= Exercise =
Quote the whole listing exactly. Leave the pictures out of your copy.
++++ Data to examine
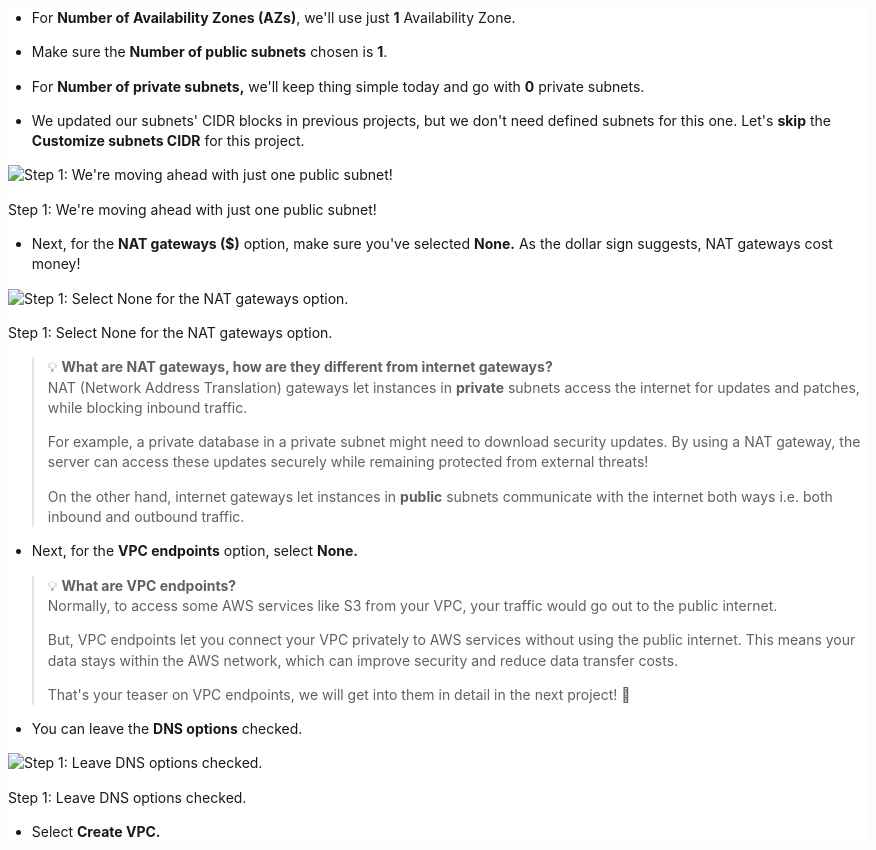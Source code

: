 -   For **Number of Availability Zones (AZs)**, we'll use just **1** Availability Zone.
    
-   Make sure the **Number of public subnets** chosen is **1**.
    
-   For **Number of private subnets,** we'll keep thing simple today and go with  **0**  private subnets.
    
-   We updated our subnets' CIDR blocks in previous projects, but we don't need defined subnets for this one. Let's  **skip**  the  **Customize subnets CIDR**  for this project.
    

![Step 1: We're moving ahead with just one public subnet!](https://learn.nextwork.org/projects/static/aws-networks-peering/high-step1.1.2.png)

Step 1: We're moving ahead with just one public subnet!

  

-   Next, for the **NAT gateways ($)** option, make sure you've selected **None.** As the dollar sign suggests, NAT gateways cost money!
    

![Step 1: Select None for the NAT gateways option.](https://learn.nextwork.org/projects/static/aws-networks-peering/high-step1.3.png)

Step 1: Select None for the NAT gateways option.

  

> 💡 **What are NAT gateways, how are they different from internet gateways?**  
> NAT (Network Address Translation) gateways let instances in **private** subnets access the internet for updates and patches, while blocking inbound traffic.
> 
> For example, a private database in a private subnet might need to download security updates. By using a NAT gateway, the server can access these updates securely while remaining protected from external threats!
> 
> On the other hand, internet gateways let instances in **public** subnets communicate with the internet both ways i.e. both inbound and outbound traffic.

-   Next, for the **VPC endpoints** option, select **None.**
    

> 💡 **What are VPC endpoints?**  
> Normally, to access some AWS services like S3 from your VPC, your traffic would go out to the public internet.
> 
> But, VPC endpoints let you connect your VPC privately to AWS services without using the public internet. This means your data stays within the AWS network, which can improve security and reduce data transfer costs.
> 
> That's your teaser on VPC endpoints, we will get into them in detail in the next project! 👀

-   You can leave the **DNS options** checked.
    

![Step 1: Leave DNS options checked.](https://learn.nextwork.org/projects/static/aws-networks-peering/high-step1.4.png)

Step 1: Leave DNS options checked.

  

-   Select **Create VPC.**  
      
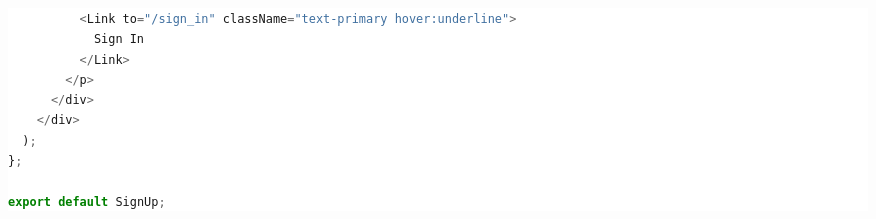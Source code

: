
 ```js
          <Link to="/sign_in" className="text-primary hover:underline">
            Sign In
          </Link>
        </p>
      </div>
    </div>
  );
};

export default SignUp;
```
++++++++
= Solution to this task =
Source code

: -   For **Number of Availability Zones (AZs)**, we'll use just **1** Availability Zone.
    
-   Make sure the **Number of public subnets** chosen is **1**.
    
-   For **Number of private subnets,** we'll keep thing simple today and go with  **0**  private subnets.
    
-   We updated our subnets' CIDR blocks in previous projects, but we don't need defined subnets for this one. Let's  **skip**  the  **Customize subnets CIDR**  for this project.
    

![Step 1: We're moving ahead with just one public subnet!](https://learn.nextwork.org/projects/static/aws-networks-peering/high-step1.1.2.png)

Step 1: We're moving ahead with just one public subnet!

  

-   Next, for the **NAT gateways ($)** option, make sure you've selected **None.** As the dollar sign suggests, NAT gateways cost money!
    

![Step 1: Select None for the NAT gateways option.](https://learn.nextwork.org/projects/static/aws-networks-peering/high-step1.3.png)

Step 1: Select None for the NAT gateways option.

  

> 💡 **What are NAT gateways, how are they different from internet gateways?**  
> NAT (Network Address Translation) gateways let instances in **private** subnets access the internet for updates and patches, while blocking inbound traffic.
> 
> For example, a private database in a private subnet might need to download security updates. By using a NAT gateway, the server can access these updates securely while remaining protected from external threats!
> 
> On the other hand, internet gateways let instances in **public** subnets communicate with the internet both ways i.e. both inbound and outbound traffic.

-   Next, for the **VPC endpoints** option, select **None.**
    

> 💡 **What are VPC endpoints?**  
> Normally, to access some AWS services like S3 from your VPC, your traffic would go out to the public internet.
> 
> But, VPC endpoints let you connect your VPC privately to AWS services without using the public internet. This means your data stays within the AWS network, which can improve security and reduce data transfer costs.
> 
> That's your teaser on VPC endpoints, we will get into them in detail in the next project! 👀

-   You can leave the **DNS options** checked.
    

![Step 1: Leave DNS options checked.](https://learn.nextwork.org/projects/static/aws-networks-peering/high-step1.4.png)

Step 1: Leave DNS options checked.

  

-   Select **Create VPC.**  
      
Source code

:
 ```js
          <Link to="/sign_in" className="text-primary hover:underline">
            Sign In
          </Link>
        </p>
      </div>
    </div>
  );
};

export default SignUp;
```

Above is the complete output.